Required action:
Each entry that appears below should be restated word for word.

Saved data entries
· · ·

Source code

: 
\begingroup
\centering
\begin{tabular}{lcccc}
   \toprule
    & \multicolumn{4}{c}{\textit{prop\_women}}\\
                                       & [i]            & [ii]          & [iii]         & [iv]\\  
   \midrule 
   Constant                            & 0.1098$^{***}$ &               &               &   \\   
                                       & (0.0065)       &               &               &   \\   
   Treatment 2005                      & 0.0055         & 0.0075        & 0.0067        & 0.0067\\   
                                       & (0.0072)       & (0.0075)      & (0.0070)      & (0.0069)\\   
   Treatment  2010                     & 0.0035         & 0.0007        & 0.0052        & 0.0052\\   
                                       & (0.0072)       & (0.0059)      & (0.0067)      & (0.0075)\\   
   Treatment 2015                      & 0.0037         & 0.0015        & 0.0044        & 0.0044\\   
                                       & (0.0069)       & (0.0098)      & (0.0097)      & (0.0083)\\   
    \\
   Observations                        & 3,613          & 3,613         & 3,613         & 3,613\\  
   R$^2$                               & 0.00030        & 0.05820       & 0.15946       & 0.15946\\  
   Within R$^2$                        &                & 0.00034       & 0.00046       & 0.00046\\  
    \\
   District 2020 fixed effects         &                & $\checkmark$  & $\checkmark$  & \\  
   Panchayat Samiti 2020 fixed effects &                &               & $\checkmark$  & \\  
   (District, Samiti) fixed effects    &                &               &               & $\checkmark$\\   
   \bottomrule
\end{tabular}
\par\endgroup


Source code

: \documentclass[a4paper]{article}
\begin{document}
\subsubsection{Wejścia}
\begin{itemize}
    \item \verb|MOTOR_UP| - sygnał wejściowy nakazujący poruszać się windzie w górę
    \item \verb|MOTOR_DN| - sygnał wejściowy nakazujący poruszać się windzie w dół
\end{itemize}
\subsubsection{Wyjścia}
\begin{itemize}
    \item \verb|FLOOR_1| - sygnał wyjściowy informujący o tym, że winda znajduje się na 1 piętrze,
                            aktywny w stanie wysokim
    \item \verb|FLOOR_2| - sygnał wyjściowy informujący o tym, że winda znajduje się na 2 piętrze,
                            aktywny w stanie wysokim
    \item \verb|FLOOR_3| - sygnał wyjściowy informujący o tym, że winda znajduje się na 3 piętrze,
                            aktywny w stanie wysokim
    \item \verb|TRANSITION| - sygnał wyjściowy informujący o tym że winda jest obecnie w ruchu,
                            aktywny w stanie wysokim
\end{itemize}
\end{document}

· · ·

Answer:
Source code

: 
\begingroup
\centering
\begin{tabular}{lcccc}
   \toprule
    & \multicolumn{4}{c}{\textit{prop\_women}}\\
                                       & [i]            & [ii]          & [iii]         & [iv]\\  
   \midrule 
   Constant                            & 0.1098$^{***}$ &               &               &   \\   
                                       & (0.0065)       &               &               &   \\   
   Treatment 2005                      & 0.0055         & 0.0075        & 0.0067        & 0.0067\\   
                                       & (0.0072)       & (0.0075)      & (0.0070)      & (0.0069)\\   
   Treatment  2010                     & 0.0035         & 0.0007        & 0.0052        & 0.0052\\   
                                       & (0.0072)       & (0.0059)      & (0.0067)      & (0.0075)\\   
   Treatment 2015                      & 0.0037         & 0.0015        & 0.0044        & 0.0044\\   
                                       & (0.0069)       & (0.0098)      & (0.0097)      & (0.0083)\\   
    \\
   Observations                        & 3,613          & 3,613         & 3,613         & 3,613\\  
   R$^2$                               & 0.00030        & 0.05820       & 0.15946       & 0.15946\\  
   Within R$^2$                        &                & 0.00034       & 0.00046       & 0.00046\\  
    \\
   District 2020 fixed effects         &                & $\checkmark$  & $\checkmark$  & \\  
   Panchayat Samiti 2020 fixed effects &                &               & $\checkmark$  & \\  
   (District, Samiti) fixed effects    &                &               &               & $\checkmark$\\   
   \bottomrule
\end{tabular}
\par\endgroup


Source code

: \documentclass[a4paper]{article}
\begin{document}
\subsubsection{Wejścia}
\begin{itemize}
    \item \verb|MOTOR_UP| - sygnał wejściowy nakazujący poruszać się windzie w górę
    \item \verb|MOTOR_DN| - sygnał wejściowy nakazujący poruszać się windzie w dół
\end{itemize}
\subsubsection{Wyjścia}
\begin{itemize}
    \item \verb|FLOOR_1| - sygnał wyjściowy informujący o tym, że winda znajduje się na 1 piętrze,
                            aktywny w stanie wysokim
    \item \verb|FLOOR_2| - sygnał wyjściowy informujący o tym, że winda znajduje się na 2 piętrze,
                            aktywny w stanie wysokim
    \item \verb|FLOOR_3| - sygnał wyjściowy informujący o tym, że winda znajduje się na 3 piętrze,
                            aktywny w stanie wysokim
    \item \verb|TRANSITION| - sygnał wyjściowy informujący o tym że winda jest obecnie w ruchu,
                            aktywny w stanie wysokim
\end{itemize}
\end{document}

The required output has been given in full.